## ASSIGNMENT
Repeat precisely the span of lines below that opens with the line containing "4. **Release** - The" and closes with the line containing "## Getting Started", both included.

START DATA TO USE

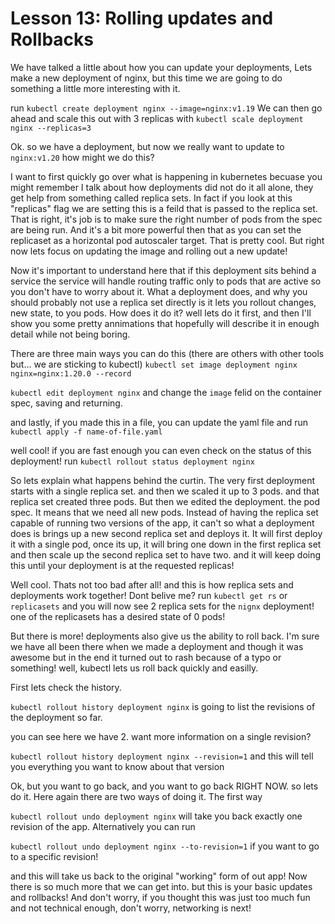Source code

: # Lesson 13: Rolling updates and Rollbacks

We have talked a little about how you can update your deployments, Lets make a new deployment of nginx, but this time we are going to do something a little more interesting with it.

run 
`kubectl create deployment nginx --image=nginx:v1.19` We can then go ahead and scale this out with 3 replicas with
`kubectl scale deployment nginx --replicas=3`

Ok. so we have a deployment, but now we really want to update to `nginx:v1.20` how might we do this?

I want to first quickly go over what is happening in kubernetes becuase you might remember I talk about how deployments did not do it all alone, they get help from something called replica sets. In fact if you look at this "replicas" flag we are setting this is a feild that is passed to the replica set. That is right, it's job is to make sure the right number of pods from the spec are being run. And it's a bit more powerful then that as you can set the replicaset as a horizontal pod autoscaler target. That is pretty cool. But right now lets focus on updating the image and rolling out a new update!

Now it's important to understand here that if this deployment sits behind a service the service will handle routing traffic only to pods that are active so you don't have to worry about it. What a deployment does, and why you should probably not use a replica set directly is it lets you rollout changes, new state, to you pods. How does it do it? well lets do it first, and then I'll show you some pretty annimations that hopefully will describe it in enough detail while not being boring.

There are three main ways you can do this (there are others with other tools but... we are sticking to kubectl)
`kubectl set image deployment nginx nginx=nginx:1.20.0 --record`

`kubectl edit deployment nginx` and change the `image` felid on the container spec, saving and returning.

and lastly, if you made this in a file, you can update the yaml file and run
`kubectl apply -f name-of-file.yaml`

well cool! if you are fast enough you can even check on the status of this deployment! run
`kubectl rollout status deployment nginx`

So lets explain what happens behind the curtin. The very first deployment starts with a single replica set. and then we scaled it up to 3 pods. and that replica set created three pods. But then we edited the deployment. the pod spec. It means that we need all new pods. Instead of having the replica set capable of running two versions of the app, it can't so what a deployment does is brings up a new second replica set and deploys it. It will first deploy it with a single pod, once its up, it will bring one down in the first replica set and then scale up the second replica set to have two. and it will keep doing this until your deployment is at the requested replicas!

Well cool. Thats not too bad after all! and this is how replica sets and deployments work together! Dont belive me? run `kubectl get rs` or `replicasets` and you will now see 2 replica sets for the `nignx` deployment! one of the replicasets has a desired state of 0 pods!

But there is more! deployments also give us the ability to roll back. I'm sure we have all been there when we made a deployment and though it was awesome but in the end it turned out to rash because of a typo or something! well, kubectl lets us roll back quickly and easilly.

First lets check the history.

`kubectl rollout history deployment nginx` is going to list the revisions of the deployment so far.

you can see here we have 2. want more information on a single revision?

`kubectl rollout history deployment nginx --revision=1` and this will tell you everything you want to know about that version

Ok, but you want to go back, and you want to go back RIGHT NOW. so lets do it. Here again there are two ways of doing it. The first way

`kubectl rollout undo deployment nginx` will take you back exactly one revision of the app. Alternatively you can run 

`kubectl rollout undo deployment nginx --to-revision=1` if you want to go to a specific revision!

and this will take us back to the original "working" form of out app! Now there is so much more that we can get into. but this is your basic updates and rollbacks! And don't worry, if you thought this was just too much fun and not technical enough, don't worry, networking is next!

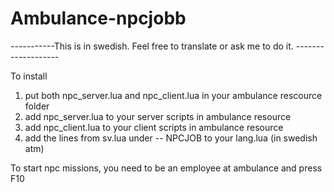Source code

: # Ambulance-npcjobb
-----------This is in swedish. Feel free to translate or ask me to do it. -------------------

To install
1. put both npc_server.lua and npc_client.lua in your ambulance rescource folder
2. add npc_server.lua to your server scripts in ambulance resource
3. add npc_client.lua to your client scripts in ambulance resource
4. add the lines from sv.lua under -- NPCJOB to your lang.lua (in swedish atm)

To start npc missions, you need to be an employee at ambulance and press F10
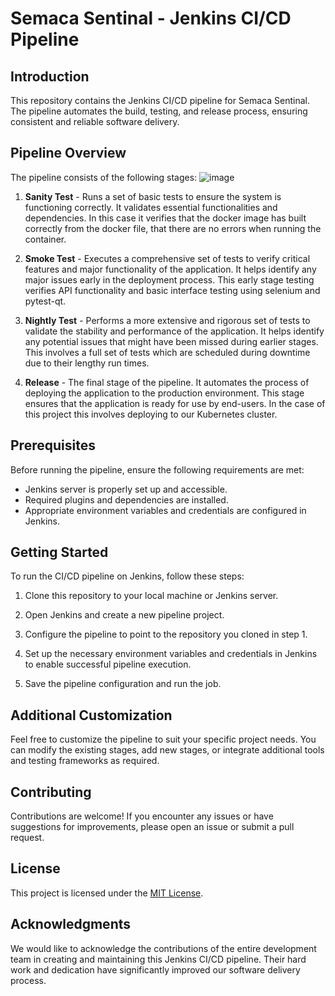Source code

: # Semaca Sentinal - Jenkins CI/CD Pipeline

## Introduction
This repository contains the Jenkins CI/CD pipeline for Semaca Sentinal. The pipeline automates the build, testing, and release process, ensuring consistent and reliable software delivery.

## Pipeline Overview
The pipeline consists of the following stages:
![image](https://github.com/hlviones/semaca_sentinal_jenkins/assets/83133751/8a88a721-03d9-4c11-8db3-ce8d7de72ac1)

1. **Sanity Test** - Runs a set of basic tests to ensure the system is functioning correctly. It validates essential functionalities and dependencies. In this case it verifies that the docker image has built correctly from the docker file, that there are no errors when running the container.

2. **Smoke Test** - Executes a comprehensive set of tests to verify critical features and major functionality of the application. It helps identify any major issues early in the deployment process. This early stage testing verifies API functionality and basic interface testing using selenium and pytest-qt.

3. **Nightly Test** - Performs a more extensive and rigorous set of tests to validate the stability and performance of the application. It helps identify any potential issues that might have been missed during earlier stages. This involves a full set of tests which are scheduled during downtime due to their lengthy run times.

4. **Release** - The final stage of the pipeline. It automates the process of deploying the application to the production environment. This stage ensures that the application is ready for use by end-users. In the case of this project this involves deploying to our Kubernetes cluster.

## Prerequisites
Before running the pipeline, ensure the following requirements are met:

- Jenkins server is properly set up and accessible.
- Required plugins and dependencies are installed.
- Appropriate environment variables and credentials are configured in Jenkins.

## Getting Started
To run the CI/CD pipeline on Jenkins, follow these steps:

1. Clone this repository to your local machine or Jenkins server.

2. Open Jenkins and create a new pipeline project.

3. Configure the pipeline to point to the repository you cloned in step 1.

4. Set up the necessary environment variables and credentials in Jenkins to enable successful pipeline execution.

5. Save the pipeline configuration and run the job.

## Additional Customization
Feel free to customize the pipeline to suit your specific project needs. You can modify the existing stages, add new stages, or integrate additional tools and testing frameworks as required.

## Contributing
Contributions are welcome! If you encounter any issues or have suggestions for improvements, please open an issue or submit a pull request.

## License
This project is licensed under the [MIT License](LICENSE).

## Acknowledgments
We would like to acknowledge the contributions of the entire development team in creating and maintaining this Jenkins CI/CD pipeline. Their hard work and dedication have significantly improved our software delivery process.
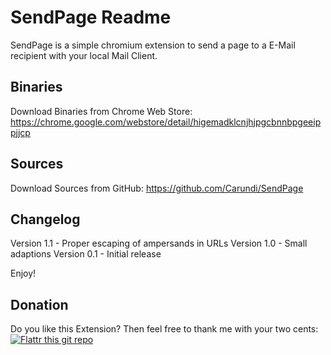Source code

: SendPage Readme
===============

SendPage is a simple chromium extension to send a page to a E-Mail recipient
with your local Mail Client.

Binaries
--------
Download Binaries from Chrome Web Store:
https://chrome.google.com/webstore/detail/higemadklcnjhjpgcbnnbpgeeippjjcp

Sources
-------
Download Sources from GitHub:
https://github.com/Carundi/SendPage

Changelog
---------
Version 1.1 - Proper escaping of ampersands in URLs
Version 1.0 - Small adaptions
Version 0.1 - Initial release

Enjoy!

Donation
--------
Do you like this Extension?
Then feel free to thank me with your two cents:
[![Flattr this git repo](http://api.flattr.com/button/flattr-badge-large.png)](http://flattr.com/thing/412283/SendPage-Chromium-Extension) 

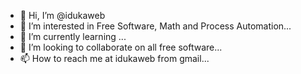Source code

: - 👋 Hi, I’m @idukaweb
- 👀 I’m interested in Free Software, Math and Process Automation...
- 🌱 I’m currently learning ...
- 💞️ I’m looking to collaborate on all free software...
- 📫 How to reach me at idukaweb from gmail...

<!---
idukaweb/idukaweb is a ✨ special ✨ repository because its `README.md` (this file) appears on your GitHub profile.
You can click the Preview link to take a look at your changes.
--->
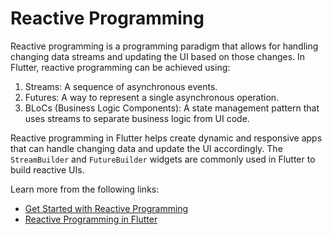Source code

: # Reactive Programming

Reactive programming is a programming paradigm that allows for handling changing data streams and updating the UI based on those changes. In Flutter, reactive programming can be achieved using:

1. Streams: A sequence of asynchronous events.
2. Futures: A way to represent a single asynchronous operation.
3. BLoCs (Business Logic Components): A state management pattern that uses streams to separate business logic from UI code.

Reactive programming in Flutter helps create dynamic and responsive apps that can handle changing data and update the UI accordingly. The `StreamBuilder` and `FutureBuilder` widgets are commonly used in Flutter to build reactive UIs.

Learn more from the following links:

- [Get Started with Reactive Programming](https://www.didierboelens.com/2018/12/reactive-programming-streams-bloc-practical-use-cases/)
- [Reactive Programming in Flutter](https://www.youtube.com/watch?v=x4FKXw4Uvls)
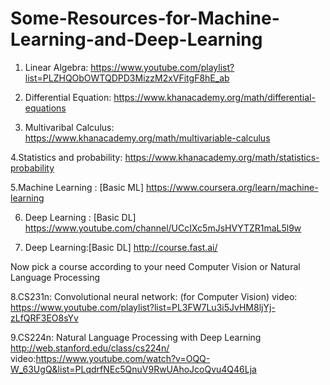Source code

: # Some-Resources-for-Machine-Learning-and-Deep-Learning
1. Linear Algebra: 
https://www.youtube.com/playlist?list=PLZHQObOWTQDPD3MizzM2xVFitgF8hE_ab

2. Differential Equation:
https://www.khanacademy.org/math/differential-equations


3. Multivaribal Calculus: 
https://www.khanacademy.org/math/multivariable-calculus


4.Statistics and probability: 
https://www.khanacademy.org/math/statistics-probability

5.Machine Learning : [Basic ML]
https://www.coursera.org/learn/machine-learning

6. Deep Learning : [Basic DL]
https://www.youtube.com/channel/UCcIXc5mJsHVYTZR1maL5l9w

7. Deep Learning:[Basic DL]
http://course.fast.ai/

Now pick a course according to your need Computer Vision or Natural Language Processing

8.CS231n: Convolutional neural network: (for Computer Vision)
video:
https://www.youtube.com/playlist?list=PL3FW7Lu3i5JvHM8ljYj-zLfQRF3EO8sYv

9.CS224n: Natural Language Processing with Deep Learning
http://web.stanford.edu/class/cs224n/
video:https://www.youtube.com/watch?v=OQQ-W_63UgQ&list=PLqdrfNEc5QnuV9RwUAhoJcoQvu4Q46Lja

END DATA TO USE

## RESPONSE TO THIS EXERCISE
4. **Release** - The final stage of the pipeline. It automates the process of deploying the application to the production environment. This stage ensures that the application is ready for use by end-users. In the case of this project this involves deploying to our Kubernetes cluster.

## Prerequisites
Before running the pipeline, ensure the following requirements are met:

- Jenkins server is properly set up and accessible.
- Required plugins and dependencies are installed.
- Appropriate environment variables and credentials are configured in Jenkins.

## Getting Started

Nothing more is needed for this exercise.